All sorts of communication issues are bound to crop up when you live in a place where interacting with people from all over the world is part of the daily grind. Honestly, it is linguistically fascinating, but not always efficient. Mis-communication, non-communication, dis-information, mis-understanding… sometimes straight dissing. It often reminds me a one of my very favorite childhood books, Bendemolena, by Jan Slepian and Ann Seidler.
Bendemolena is a kitten who lives in a very loud house and so she puts a pot on her head to make things quiet. This is a great strategy (akin to me and my ubiquitous earphones in Hong Kong…) But the problem arises when her mom starts to give her instructions about things she needs to do… and she hears: “Buffalo bink? Put the horse in the sink?” You see where this might lead.

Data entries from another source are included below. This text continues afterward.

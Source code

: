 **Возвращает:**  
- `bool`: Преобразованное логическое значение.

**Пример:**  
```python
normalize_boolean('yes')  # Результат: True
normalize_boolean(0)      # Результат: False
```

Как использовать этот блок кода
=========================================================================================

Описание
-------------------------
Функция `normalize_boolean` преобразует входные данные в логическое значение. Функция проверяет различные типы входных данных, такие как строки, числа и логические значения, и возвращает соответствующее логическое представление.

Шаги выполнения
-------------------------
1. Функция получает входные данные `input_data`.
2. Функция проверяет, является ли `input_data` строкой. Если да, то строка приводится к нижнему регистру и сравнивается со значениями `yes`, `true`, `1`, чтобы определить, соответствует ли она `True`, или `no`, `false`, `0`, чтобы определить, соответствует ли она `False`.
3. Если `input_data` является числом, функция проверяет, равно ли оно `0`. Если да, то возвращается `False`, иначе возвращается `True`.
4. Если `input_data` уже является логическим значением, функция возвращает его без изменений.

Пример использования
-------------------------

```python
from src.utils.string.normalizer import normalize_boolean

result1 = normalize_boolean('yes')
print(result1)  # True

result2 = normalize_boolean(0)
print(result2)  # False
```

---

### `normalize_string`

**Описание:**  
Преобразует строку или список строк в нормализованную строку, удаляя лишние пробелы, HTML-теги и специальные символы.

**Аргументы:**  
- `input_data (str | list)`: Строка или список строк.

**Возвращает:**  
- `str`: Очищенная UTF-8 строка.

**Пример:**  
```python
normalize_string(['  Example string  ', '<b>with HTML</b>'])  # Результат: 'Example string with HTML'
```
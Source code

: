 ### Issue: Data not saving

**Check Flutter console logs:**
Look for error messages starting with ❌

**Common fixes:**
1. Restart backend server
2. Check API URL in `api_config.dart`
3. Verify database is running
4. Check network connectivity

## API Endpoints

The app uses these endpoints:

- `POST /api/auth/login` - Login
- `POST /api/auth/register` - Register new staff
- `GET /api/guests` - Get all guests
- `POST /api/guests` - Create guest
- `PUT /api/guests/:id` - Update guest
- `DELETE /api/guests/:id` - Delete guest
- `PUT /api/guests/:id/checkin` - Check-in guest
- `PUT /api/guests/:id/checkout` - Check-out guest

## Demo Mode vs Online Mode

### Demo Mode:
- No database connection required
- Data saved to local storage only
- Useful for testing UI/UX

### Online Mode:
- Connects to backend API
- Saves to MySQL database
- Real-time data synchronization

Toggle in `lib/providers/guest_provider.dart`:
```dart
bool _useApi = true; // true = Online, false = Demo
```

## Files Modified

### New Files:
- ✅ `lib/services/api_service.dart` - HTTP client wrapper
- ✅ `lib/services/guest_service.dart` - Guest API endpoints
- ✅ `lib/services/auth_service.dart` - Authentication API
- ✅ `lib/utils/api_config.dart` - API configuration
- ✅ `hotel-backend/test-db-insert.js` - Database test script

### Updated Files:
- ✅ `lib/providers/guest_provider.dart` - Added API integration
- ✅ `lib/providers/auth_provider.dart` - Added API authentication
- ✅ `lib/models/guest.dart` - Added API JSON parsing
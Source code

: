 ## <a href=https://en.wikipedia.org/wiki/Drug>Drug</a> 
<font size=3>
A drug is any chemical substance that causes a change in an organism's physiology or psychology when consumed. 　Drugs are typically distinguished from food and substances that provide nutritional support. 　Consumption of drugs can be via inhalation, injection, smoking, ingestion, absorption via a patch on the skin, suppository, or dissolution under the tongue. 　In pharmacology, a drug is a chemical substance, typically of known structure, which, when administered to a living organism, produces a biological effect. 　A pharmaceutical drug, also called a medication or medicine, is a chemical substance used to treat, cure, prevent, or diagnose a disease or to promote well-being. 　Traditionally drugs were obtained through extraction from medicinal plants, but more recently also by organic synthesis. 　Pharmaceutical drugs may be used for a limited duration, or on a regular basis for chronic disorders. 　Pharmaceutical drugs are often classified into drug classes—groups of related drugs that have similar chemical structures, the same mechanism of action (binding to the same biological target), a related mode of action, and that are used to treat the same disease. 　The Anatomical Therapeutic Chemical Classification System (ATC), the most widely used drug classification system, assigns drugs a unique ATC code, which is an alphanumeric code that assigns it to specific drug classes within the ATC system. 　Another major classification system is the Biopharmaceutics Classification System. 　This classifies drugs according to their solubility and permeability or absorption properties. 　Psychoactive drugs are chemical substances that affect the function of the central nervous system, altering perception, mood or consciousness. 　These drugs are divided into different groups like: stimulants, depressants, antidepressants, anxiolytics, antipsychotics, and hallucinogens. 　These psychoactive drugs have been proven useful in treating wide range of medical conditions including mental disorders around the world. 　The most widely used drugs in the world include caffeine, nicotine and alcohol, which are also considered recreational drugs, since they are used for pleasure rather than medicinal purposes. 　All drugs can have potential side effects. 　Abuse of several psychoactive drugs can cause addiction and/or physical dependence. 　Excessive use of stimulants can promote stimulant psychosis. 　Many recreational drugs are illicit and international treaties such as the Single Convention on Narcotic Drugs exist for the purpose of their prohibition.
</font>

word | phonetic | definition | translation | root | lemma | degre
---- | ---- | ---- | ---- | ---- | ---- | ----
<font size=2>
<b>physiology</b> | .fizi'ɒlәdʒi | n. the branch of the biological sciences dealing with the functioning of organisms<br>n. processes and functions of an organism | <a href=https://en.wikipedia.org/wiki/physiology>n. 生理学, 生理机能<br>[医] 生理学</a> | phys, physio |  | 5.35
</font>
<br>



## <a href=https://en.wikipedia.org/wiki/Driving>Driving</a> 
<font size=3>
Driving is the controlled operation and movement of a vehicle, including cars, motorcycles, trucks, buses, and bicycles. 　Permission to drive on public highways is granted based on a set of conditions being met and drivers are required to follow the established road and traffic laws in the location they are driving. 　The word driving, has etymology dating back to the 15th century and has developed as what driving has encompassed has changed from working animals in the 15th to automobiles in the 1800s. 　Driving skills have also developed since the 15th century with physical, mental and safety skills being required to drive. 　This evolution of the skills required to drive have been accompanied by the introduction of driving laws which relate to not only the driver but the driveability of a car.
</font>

So, what to do about this? Well, Bendemolena could just remove the pot. For me, I can take out the earphones, but I then I have to say, I [sort of] hear [some of] the words that are coming out of your mouth… but…
So, there are lots of acceptable, and not-so acceptable strategies for dealing. I have on one occasion or another tried all of the following:
- Nodding and hoping for a repeat
- Polite chuckle
- Making an educated guess for a response
- Saying, “Excuse me?”
- Saying, “Huh?”
- Saying, “WTF?”
- Giving up and walking away
- Handing the person whatever it is that I am holding in my hand (seriously)
- Replying in Spanish (works only if your interlocutor is most definitely NOT Spanish speaking)
- Saying, “I can’t hear you, text me….”
And there the trouble began.
Me via text: Hiya… Sorry have been a stranger, keeping very odd hours these days. Anyhow, thinking of you and thought I’d say hi!
Friend via text: Merci for the thoughts… also full on week for me: should be better next week. planning to be nakked but relieve on sat afternoon… let’s catch up!
Me out loud: W.T.F.
Me via text: Why are you planning on being naked? Why are you telling me?
Friend via text: I have three ways of interpretation to your reply which I will not clarify via sms… see you soon!
Me out loud: SERIOUSLY. W.T.F.
Me via text: No clue what you are talking about being naked – as usual we misunderstand each other!
Friend via text: Naked = more than tired! (too cold for the other one)
Me out loud: In what language??
Me via text: Oh my god. You mean “knackered”!
Friend via text: definitely a weird way of spelling and it doesn’t match the way I am pronouncing! it is a revelation!
Me out loud: So, I wonder how many people she’s been telling she would be naked on Saturday afternoon…
So there goes the whole, it will be a lot more clear in a text. Tho y i thot tht i duno cos mst msgs i get look lik dis, n usu hv no vwls.